国連中心主義は、先の北朝鮮の行動をめぐる国連決議1695が中国等の反対で、制裁でなく、非難決議にとどまったこと、同じく国連決議1718についても事実上の制裁がどこまで各国において行われたのかが不透明であったことなどを考えれば、有事の際にわが国の安全を保障してくれるものとは考えにくい。そもそも集団的安全保障が、ギリギリの場合に効果が極めて限定的なことは、日英同盟を破棄したわが国が締結した4カ国条約、9カ国条約がその後の安全保障にどのような影響を与えたかを考えれば、明らかである。

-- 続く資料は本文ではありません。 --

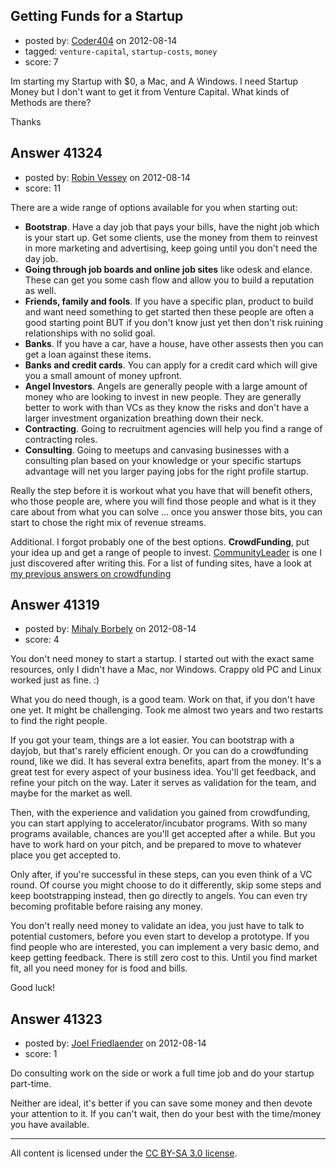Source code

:## Getting Funds for a Startup

- posted by: [Coder404](https://stackexchange.com/users/-1/18237-coder404) on 2012-08-14
- tagged: `venture-capital`, `startup-costs`, `money`
- score: 7

Im starting my Startup with $0, a Mac, and A Windows. I need Startup Money but I don't want to get it from Venture Capital. What kinds of Methods are there?

Thanks


## Answer 41324

- posted by: [Robin Vessey](https://stackexchange.com/users/-1/984-robin-vessey) on 2012-08-14
- score: 11

<p>There are a wide range of options available for you when starting out:</p>

<ul>
<li><strong>Bootstrap</strong>. Have a day job that pays your bills, have the night job which is your start up. Get some clients, use the money from them to reinvest in more marketing and advertising, keep going until you don't need the day job.</li>
<li><strong>Going through job boards and online job sites</strong> like odesk and elance. These can get you some cash flow and allow you to build a reputation as well.</li>
<li><strong>Friends, family and fools</strong>. If you have a specific plan, product to build and want need something to get started then these people are often a good starting point BUT if you don't know just yet then don't risk ruining relationships with no solid goal.</li>
<li><strong>Banks</strong>. If you have a car, have a house, have other assests then you can get a loan against these items. </li>
<li><strong>Banks and credit cards</strong>. You can apply for a credit card which will give you a small amount of money upfront.</li>
<li><strong>Angel Investors</strong>. Angels are generally people with a large amount of money who are looking to invest in new people. They are generally better to work with than VCs as they know the risks and don't have a larger investment organization breathing down their neck.</li>
<li><strong>Contracting</strong>. Going to recruitment agencies will help you find a range of contracting roles.</li>
<li><strong>Consulting</strong>. Going to meetups and canvasing businesses with a consulting plan based on your knowledge or your specific startups advantage will net you larger paying jobs for the right profile startup.</li>
</ul>

<p>Really the step before it is workout what you have that will benefit others, who those people are, where you will find those people and what is it they care about from what you can solve ... once you answer those bits, you can start to chose the right mix of revenue streams.</p>

<p>Additional. I forgot probably one of the best options. <strong>CrowdFunding</strong>, put your idea up and get a range of people to invest. <a href="http://communityleader.com/about">CommunityLeader</a> is one I just discovered after writing this. For a list of funding sites, have a look at <a href="http://answers.onstartups.com/questions/24327/how-to-get-seed-funding-for-non-profit">my previous answers on crowdfunding</a></p>



## Answer 41319

- posted by: [Mihaly Borbely](https://stackexchange.com/users/-1/13257-mihaly-borbely) on 2012-08-14
- score: 4

You don't need money to start a startup. I started out with the exact same resources, only I didn't have a Mac, nor Windows. Crappy old PC and Linux worked just as fine. :)

What you do need though, is a good team. Work on that, if you don't have one yet. It might be challenging. Took me almost two years and two restarts to find the right people.

If you got your team, things are a lot easier. You can bootstrap with a dayjob, but that's rarely efficient enough. Or you can do a crowdfunding round, like we did. It has several extra benefits, apart from the money. It's a great test for every aspect of your business idea. You'll get feedback, and refine your pitch on the way. Later it serves as validation for the team, and maybe for the market as well.

Then, with the experience and validation you gained from crowdfunding, you can start applying to accelerator/incubator programs. With so many programs available, chances are you'll get accepted after a while. But you have to work hard on your pitch, and be prepared to move to whatever place you get accepted to.

Only after, if you're successful in these steps, can you even think of a VC round. Of course you might choose to do it differently, skip some steps and keep bootstrapping instead, then go directly to angels. You can even try becoming profitable before raising any money.

You don't really need money to validate an idea, you just have to talk to potential customers, before you even start to develop a prototype. If you find people who are interested, you can implement a very basic demo, and keep getting feedback. There is still zero cost to this. Until you find market fit, all you need money for is food and bills.

Good luck!


## Answer 41323

- posted by: [Joel Friedlaender](https://stackexchange.com/users/-1/5543-joel-friedlaender) on 2012-08-14
- score: 1

Do consulting work on the side or work a full time job and do your startup part-time.

Neither are ideal, it's better if you can save some money and then devote your attention to it.  If you can't wait, then do your best with the time/money you have available.



---

All content is licensed under the [CC BY-SA 3.0 license](https://creativecommons.org/licenses/by-sa/3.0/).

また自主防衛についても、その現実性については大きな疑問を持たざるを得ない。少なくとも価値観や軍事能力、意思の観点からわが国にとって潜在的脅威と考えざるを得ない3つの近隣国が、核ミサイルを保有している、もしくは保有しようとしている、のが現状である。そのような中で外交的あるいは安全保障上わが国が自らの手で国益を守っていくためには、少なくとも核によるMAD(相互確証破壊)的な状況を作れなくてはならない上に、迎撃体制、陸海空の兵力増強なども必要であるが、今後少子高齢化が進み、財政・経済的余力が失われていく可能性が高いことを考えれば、こうした選択は非現実的である。外交、安全保障は、即座にわが国民の生命・財産に及ぼす影響が極めて大きいことを考えれば、理想を求めることは重要だが、現実的な選択もせねばならない。少なくとも現時点では、国連中心主義や自主防衛よりも、日米同盟機軸の安全保障体制が日本にとっては現実的な選択肢である。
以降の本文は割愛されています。